- WHAT THE EXERCISE ASKS
Every line in the data must be transcribed exactly.

- INFORMATION SUPPLIED
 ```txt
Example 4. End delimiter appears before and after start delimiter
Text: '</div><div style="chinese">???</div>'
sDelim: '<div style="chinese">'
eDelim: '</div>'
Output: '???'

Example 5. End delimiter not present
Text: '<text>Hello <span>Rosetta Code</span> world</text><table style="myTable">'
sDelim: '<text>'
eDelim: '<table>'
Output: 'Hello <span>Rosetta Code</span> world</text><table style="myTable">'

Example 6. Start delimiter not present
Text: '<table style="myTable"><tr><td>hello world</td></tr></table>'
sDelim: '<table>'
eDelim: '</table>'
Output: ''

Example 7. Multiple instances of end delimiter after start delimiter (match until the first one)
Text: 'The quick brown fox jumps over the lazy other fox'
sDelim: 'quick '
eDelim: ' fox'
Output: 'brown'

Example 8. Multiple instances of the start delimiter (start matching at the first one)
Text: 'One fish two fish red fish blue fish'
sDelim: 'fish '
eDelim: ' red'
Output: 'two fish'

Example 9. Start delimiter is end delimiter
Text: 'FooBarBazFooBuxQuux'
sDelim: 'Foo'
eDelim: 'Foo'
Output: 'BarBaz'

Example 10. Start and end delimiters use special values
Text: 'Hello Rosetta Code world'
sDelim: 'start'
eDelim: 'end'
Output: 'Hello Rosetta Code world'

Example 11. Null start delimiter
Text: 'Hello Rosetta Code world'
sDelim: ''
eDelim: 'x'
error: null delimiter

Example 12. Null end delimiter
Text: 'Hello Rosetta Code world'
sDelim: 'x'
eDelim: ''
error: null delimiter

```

- ANSWER
 ```txt
Example 4. End delimiter appears before and after start delimiter
Text: '</div><div style="chinese">???</div>'
sDelim: '<div style="chinese">'
eDelim: '</div>'
Output: '???'

Example 5. End delimiter not present
Text: '<text>Hello <span>Rosetta Code</span> world</text><table style="myTable">'
sDelim: '<text>'
eDelim: '<table>'
Output: 'Hello <span>Rosetta Code</span> world</text><table style="myTable">'

Example 6. Start delimiter not present
Text: '<table style="myTable"><tr><td>hello world</td></tr></table>'
sDelim: '<table>'
eDelim: '</table>'
Output: ''

Example 7. Multiple instances of end delimiter after start delimiter (match until the first one)
Text: 'The quick brown fox jumps over the lazy other fox'
sDelim: 'quick '
eDelim: ' fox'
Output: 'brown'

Example 8. Multiple instances of the start delimiter (start matching at the first one)
Text: 'One fish two fish red fish blue fish'
sDelim: 'fish '
eDelim: ' red'
Output: 'two fish'

Example 9. Start delimiter is end delimiter
Text: 'FooBarBazFooBuxQuux'
sDelim: 'Foo'
eDelim: 'Foo'
Output: 'BarBaz'

Example 10. Start and end delimiters use special values
Text: 'Hello Rosetta Code world'
sDelim: 'start'
eDelim: 'end'
Output: 'Hello Rosetta Code world'

Example 11. Null start delimiter
Text: 'Hello Rosetta Code world'
sDelim: ''
eDelim: 'x'
error: null delimiter

Example 12. Null end delimiter
Text: 'Hello Rosetta Code world'
sDelim: 'x'
eDelim: ''
error: null delimiter

```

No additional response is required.